View Full Version : What size cedars are best?
Cannonball
03-29-2005, 12:12 PM
Howdy,
Lookin' to build structures using cedar. We have access to local cedar (Ottawa area), but I've heard the cedars cut by the local mill aren't mature/big enough to exhibit the strength and/or natural weatherproof characterisitics cedar is known for. Anybody know anything about this on here?
What should I consider when looking for cedar? Does the tree have to be a certain size?
Any info would be greatly appreciated.
Thanx in advance.
allex
03-29-2005, 12:39 PM
dont cut a live tree just to get rungs..
Tom P
03-29-2005, 02:00 PM
Originally posted by Coop
is it western redcedar?
eastern red cedar if its in ontario. the reason it doesnt have the same strength and rot resistance as western red cedar is cuz its not actually a cedar, its a juniper! (Juniperus virginiana) :eek:
I think that it will be very hard to find deadfall of the size required to split rungs from (because they are smallish trees), but i've never been to ontario so i am just guessing at that one.

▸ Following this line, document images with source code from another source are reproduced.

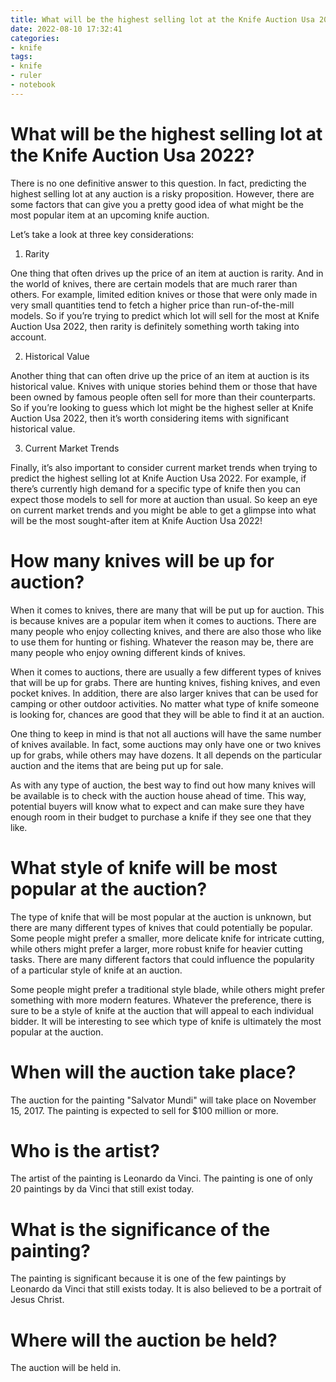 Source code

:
 ```yaml
---
title: What will be the highest selling lot at the Knife Auction Usa 2022
date: 2022-08-10 17:32:41
categories:
- knife
tags:
- knife
- ruler
- notebook
---
```



#  What will be the highest selling lot at the Knife Auction Usa 2022?

There is no one definitive answer to this question. In fact, predicting the highest selling lot at any auction is a risky proposition. However, there are some factors that can give you a pretty good idea of what might be the most popular item at an upcoming knife auction.

Let’s take a look at three key considerations:

1. Rarity

One thing that often drives up the price of an item at auction is rarity. And in the world of knives, there are certain models that are much rarer than others. For example, limited edition knives or those that were only made in very small quantities tend to fetch a higher price than run-of-the-mill models. So if you’re trying to predict which lot will sell for the most at Knife Auction Usa 2022, then rarity is definitely something worth taking into account.

2. Historical Value

Another thing that can often drive up the price of an item at auction is its historical value. Knives with unique stories behind them or those that have been owned by famous people often sell for more than their counterparts. So if you’re looking to guess which lot might be the highest seller at Knife Auction Usa 2022, then it’s worth considering items with significant historical value.

3. Current Market Trends

Finally, it’s also important to consider current market trends when trying to predict the highest selling lot at Knife Auction Usa 2022. For example, if there’s currently high demand for a specific type of knife then you can expect those models to sell for more at auction than usual. So keep an eye on current market trends and you might be able to get a glimpse into what will be the most sought-after item at Knife Auction Usa 2022!

#  How many knives will be up for auction?

When it comes to knives, there are many that will be put up for auction. This is because knives are a popular item when it comes to auctions. There are many people who enjoy collecting knives, and there are also those who like to use them for hunting or fishing. Whatever the reason may be, there are many people who enjoy owning different kinds of knives.

When it comes to auctions, there are usually a few different types of knives that will be up for grabs. There are hunting knives, fishing knives, and even pocket knives. In addition, there are also larger knives that can be used for camping or other outdoor activities. No matter what type of knife someone is looking for, chances are good that they will be able to find it at an auction.

One thing to keep in mind is that not all auctions will have the same number of knives available. In fact, some auctions may only have one or two knives up for grabs, while others may have dozens. It all depends on the particular auction and the items that are being put up for sale.

As with any type of auction, the best way to find out how many knives will be available is to check with the auction house ahead of time. This way, potential buyers will know what to expect and can make sure they have enough room in their budget to purchase a knife if they see one that they like.

#  What style of knife will be most popular at the auction?

The type of knife that will be most popular at the auction is unknown, but there are many different types of knives that could potentially be popular. Some people might prefer a smaller, more delicate knife for intricate cutting, while others might prefer a larger, more robust knife for heavier cutting tasks. There are many different factors that could influence the popularity of a particular style of knife at an auction.

Some people might prefer a traditional style blade, while others might prefer something with more modern features. Whatever the preference, there is sure to be a style of knife at the auction that will appeal to each individual bidder. It will be interesting to see which type of knife is ultimately the most popular at the auction.

#  When will the auction take place?

The auction for the painting "Salvator Mundi" will take place on November 15, 2017. The painting is expected to sell for $100 million or more.

# Who is the artist?

The artist of the painting is Leonardo da Vinci. The painting is one of only 20 paintings by da Vinci that still exist today.

# What is the significance of the painting?

The painting is significant because it is one of the few paintings by Leonardo da Vinci that still exists today. It is also believed to be a portrait of Jesus Christ.

#  Where will the auction be held?

The auction will be held in.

http://www.dnr.state.oh.us/forestry/Education/ohiotrees/images/202/cdot02/cdot02-04.jpeg
NooNer
03-29-2005, 04:41 PM
junipers are such lame trees. if you gotta drop a tree for rungs you're not looking hard enough. or if its for fun, bigger is better.
Cannonball
03-30-2005, 07:23 AM
I'll be more specific.
It's Eastern White Cedar.
I'm not looking to use small pieces for rungs. Deadfall cedar is not readily available where we're building, let alone in large enough pieces to be useable. I'll be buying cedar end pieces/scraps from a mill. Some mills let the Eastern White grow large enough before harvesting.

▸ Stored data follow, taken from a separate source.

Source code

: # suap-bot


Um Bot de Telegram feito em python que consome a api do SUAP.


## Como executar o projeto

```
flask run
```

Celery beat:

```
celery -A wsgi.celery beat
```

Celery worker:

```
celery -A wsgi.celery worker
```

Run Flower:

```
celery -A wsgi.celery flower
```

1) What do you consider the minimum size (girth) to be useful for building? Assuming you are splitting the logs to use as rungs.
2) Is there a technique for splitting the logs to minimize loss and optimize surface area?
Thanx again.
It's dependant on
a) how much traffic its going to get
b) how wide your rungs are going to be
c) how much force is going to be applied (landings vs. bridges, etc.)

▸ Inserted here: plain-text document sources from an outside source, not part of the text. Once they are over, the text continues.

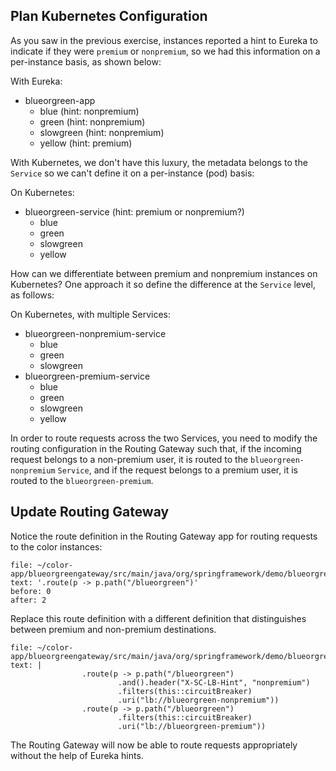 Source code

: ## Plan Kubernetes Configuration
As you saw in the previous exercise, instances reported a hint to Eureka to indicate if they were `premium` or `nonpremium`, so we had this information on a per-instance basis, as shown below:

With Eureka:
- blueorgreen-app
  - blue (hint: nonpremium)
  - green (hint: nonpremium)
  - slowgreen (hint: nonpremium)
  - yellow (hint: premium)

With Kubernetes, we don't have this luxury, the metadata belongs to the `Service` so we can't define it on a per-instance (pod) basis:

On Kubernetes:
- blueorgreen-service (hint: premium or nonpremium?)
  - blue
  - green
  - slowgreen
  - yellow

How can we differentiate between premium and nonpremium instances on Kubernetes?
One approach it so define the difference at the `Service` level, as follows:

On Kubernetes, with multiple Services:
- blueorgreen-nonpremium-service
  - blue
  - green
  - slowgreen
- blueorgreen-premium-service
  - blue
  - green
  - slowgreen
  - yellow

In order to route requests across the two Services, you need to modify the routing configuration in the Routing Gateway such that, if the incoming request belongs to a non-premium user, it is routed to the `blueorgreen-nonpremium` `Service`, and if the request belongs to a premium user, it is routed to the `blueorgreen-premium`.

## Update Routing Gateway

Notice the route definition in the Routing Gateway app for routing requests to the color instances:
```editor:select-matching-text
file: ~/color-app/blueorgreengateway/src/main/java/org/springframework/demo/blueorgreengateway/BlueorgreengatewayApplication.java
text: '.route(p -> p.path("/blueorgreen")'
before: 0
after: 2
```

Replace this route definition with a different definition that distinguishes between premium and non-premium destinations.
```editor:replace-text-selection
file: ~/color-app/blueorgreengateway/src/main/java/org/springframework/demo/blueorgreengateway/BlueorgreengatewayApplication.java
text: |
                .route(p -> p.path("/blueorgreen")
                        .and().header("X-SC-LB-Hint", "nonpremium")
                        .filters(this::circuitBreaker)
                        .uri("lb://blueorgreen-nonpremium"))
                .route(p -> p.path("/blueorgreen")
                        .filters(this::circuitBreaker)
                        .uri("lb://blueorgreen-premium"))
```

The Routing Gateway will now be able to route requests appropriately without the help of Eureka hints.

but I'd say generally anywhere from about an inch and half thick to as big as your nails can reach.
and I always try to have it so you have edgegrain (?) being split, so that its got optimal weathering characteristics. I'm not a great one to ask about not wasting though, I am usually working from a 30" diameter tree, where you throw out the heartwood and split pieces off the remaning outer ring.
DaveM
03-30-2005, 01:42 PM
Originally posted by Cannonball
2) Is there a technique for splitting the logs to minimize loss and optimize surface area?
Thanx again.
This is the best thing we've found for splitting rungs. Perfect every time, and exactly the size you need.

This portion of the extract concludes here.